Court Opinion

ID: 9491815
Source: CourtListenerOpinion
Date Created: 2023-08-05 14:24:31.103346+00
Date Added: 2024-06-11T17:54:57.441820
License: Public Domain

WELLFORD, Circuit Judge,
concurring.
I am in complete accord with the discerning opinion on standard of review set out in part II.Á.1. and with the discussion in part II.A.2. on obstruction of justice.
I write separately with regard to part II.B. and the discussion of the sentence enhancement for use or possession of a firearm in connection with another felony. U.S.S.G. § 2K2.1 is the guidelines section under consideration. It deals with “unlawful receipt, possession or transportation of firearms.” The particular subsection 2K2.1(b)(5) covers the situation “if the defendant used or possessed any firearm ... in connection with another felony offense.”
One would think the language used in the guidelines to enhance a sentence would apply to the circumstances involved in this case. McDonald was engaged in a felony, theft from a federally licensed firearms dealer; he burglarized the dealer and obtained, “received” without permission, a stash of firearms he intended to steal. He was in “possession” of the stolen firearms, and he was in the process of “transporting” them away when captured in the very act.
*1038A common sense reading of the guideline involved would seem to indicate that McDonald possessed these firearms “in connection with another felony offense” to which he pleaded guilty: burglary and theft of firearms (and other valuables) from a licensed weapons dealer.
Unfortunately, from my perspective, another panel of this court, in a similar recent case, somehow reached the opposite conclusion. United States v. Keidronn Sanders, 162 F.3d 396 (6th Cir.1998). I believe the decision to be mistaken, and I would have joined dissenting Judge Kennedy in her separate opinion had I been on that panel instead of this one.
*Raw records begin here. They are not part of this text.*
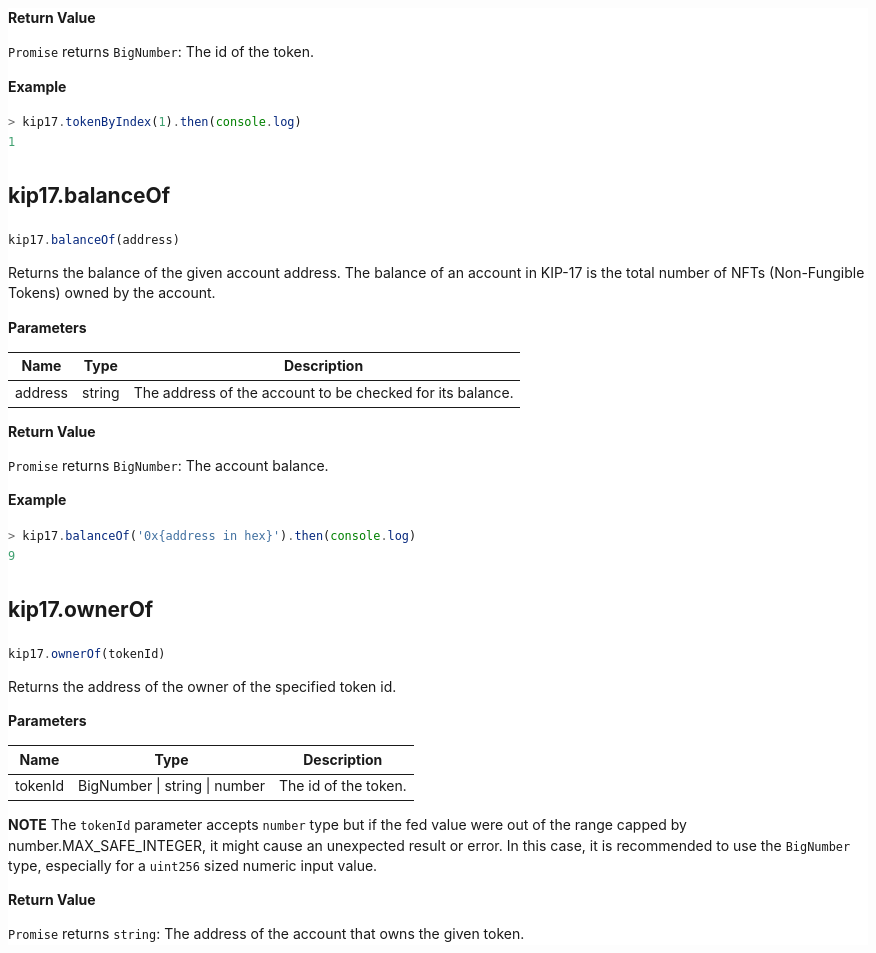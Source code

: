 **Return Value**

`Promise` returns `BigNumber`: The id of the token.

**Example**

```javascript
> kip17.tokenByIndex(1).then(console.log)
1
```


## kip17.balanceOf <a id="kip17-balanceof"></a>

```javascript
kip17.balanceOf(address)
```
Returns the balance of the given account address. The balance of an account in KIP-17 is the total number of NFTs (Non-Fungible Tokens) owned by the account.

**Parameters**

| Name | Type | Description |
| --- | --- | --- |
| address | string | The address of the account to be checked for its balance. |

**Return Value**

`Promise` returns `BigNumber`: The account balance.

**Example**

```javascript
> kip17.balanceOf('0x{address in hex}').then(console.log)
9
```


## kip17.ownerOf <a id="kip17-ownerof"></a>

```javascript
kip17.ownerOf(tokenId)
```
Returns the address of the owner of the specified token id.

**Parameters**

| Name | Type | Description |
| --- | --- | --- |
| tokenId | BigNumber \| string \| number | The id of the token. |

**NOTE** The `tokenId` parameter accepts `number` type but if the fed value were out of the range capped by number.MAX_SAFE_INTEGER, it might cause an unexpected result or error. In this case, it is recommended to use the `BigNumber` type, especially for a `uint256` sized numeric input value.

**Return Value**

`Promise` returns `string`: The address of the account that owns the given token.
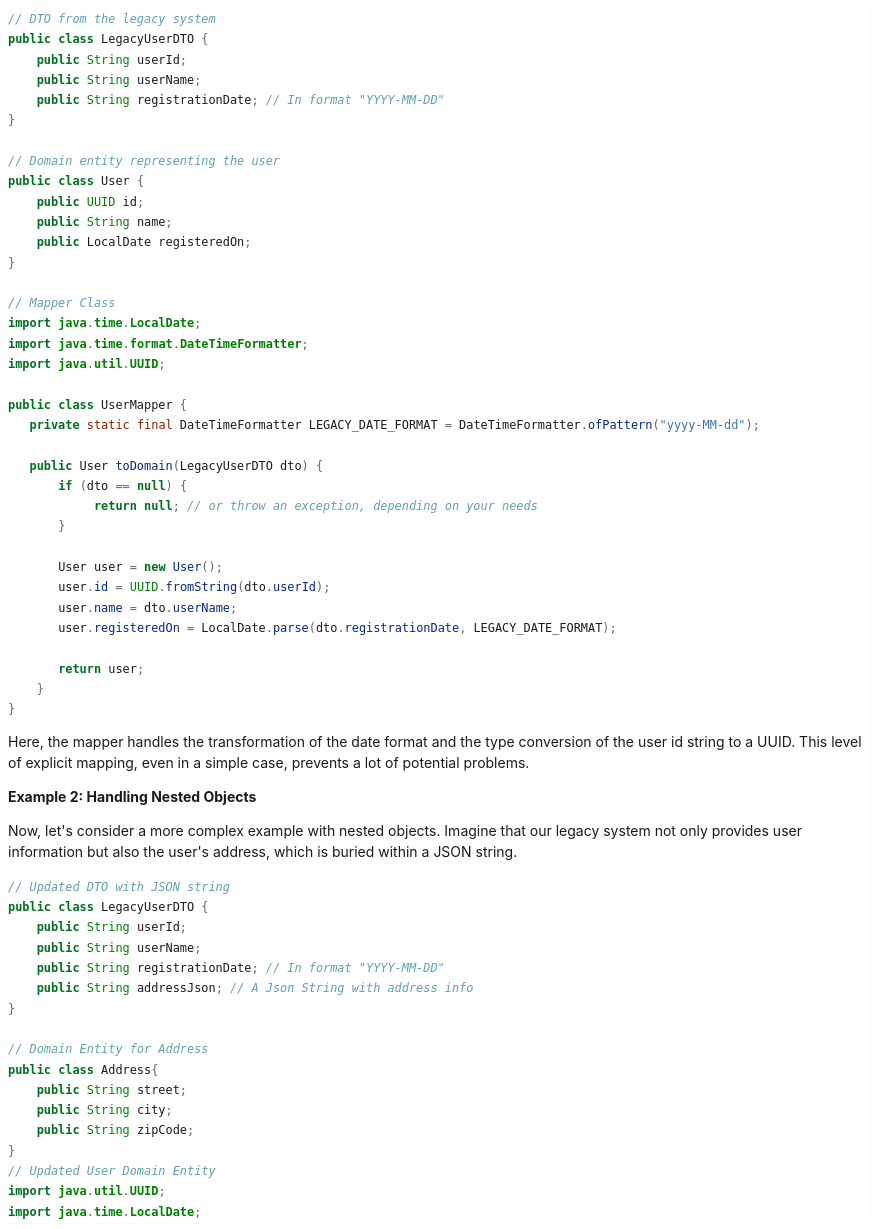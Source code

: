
 ```java
// DTO from the legacy system
public class LegacyUserDTO {
    public String userId;
    public String userName;
    public String registrationDate; // In format "YYYY-MM-DD"
}

// Domain entity representing the user
public class User {
    public UUID id;
    public String name;
    public LocalDate registeredOn;
}

// Mapper Class
import java.time.LocalDate;
import java.time.format.DateTimeFormatter;
import java.util.UUID;

public class UserMapper {
   private static final DateTimeFormatter LEGACY_DATE_FORMAT = DateTimeFormatter.ofPattern("yyyy-MM-dd");

   public User toDomain(LegacyUserDTO dto) {
       if (dto == null) {
            return null; // or throw an exception, depending on your needs
       }

       User user = new User();
       user.id = UUID.fromString(dto.userId);
       user.name = dto.userName;
       user.registeredOn = LocalDate.parse(dto.registrationDate, LEGACY_DATE_FORMAT);

       return user;
    }
}
```

Here, the mapper handles the transformation of the date format and the type conversion of the user id string to a UUID. This level of explicit mapping, even in a simple case, prevents a lot of potential problems.

**Example 2: Handling Nested Objects**

Now, let's consider a more complex example with nested objects. Imagine that our legacy system not only provides user information but also the user's address, which is buried within a JSON string.

```java
// Updated DTO with JSON string
public class LegacyUserDTO {
    public String userId;
    public String userName;
    public String registrationDate; // In format "YYYY-MM-DD"
    public String addressJson; // A Json String with address info
}

// Domain Entity for Address
public class Address{
    public String street;
    public String city;
    public String zipCode;
}
// Updated User Domain Entity
import java.util.UUID;
import java.time.LocalDate;
```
I do not believe that Note 18, properly construed, should lead to a different result. The “other felony offense” in our case was theft/burglary, not “firearm possession.”
I take some comfort that not only Judge Kennedy in Sanders, but the district judge who heard both Sanders and the instant ease, agree with my preferred interpretation.1 Alas, three of my colleagues now see it the way District Judge Borman saw it in Sanders. I see no logic in requiring as a condition precedent to the § 2K2.1 (b)(5) enhancement “a separation of time between the offense of conviction and the other felony offense.” Sanders, 162 F.3d at 400.
Despite my misgivings, I will concur in the result reached on the U.S.S.G. § 2K2.1(b)(5) issue. We are bound by Sanders, but I would hope the entire court might take a look at this issue.

. We are also joined in this conclusion by the unanimous panel in a recent similar case, United States v. Armstead, 114 F.3d 504, 510-513 (5th Cir.1997).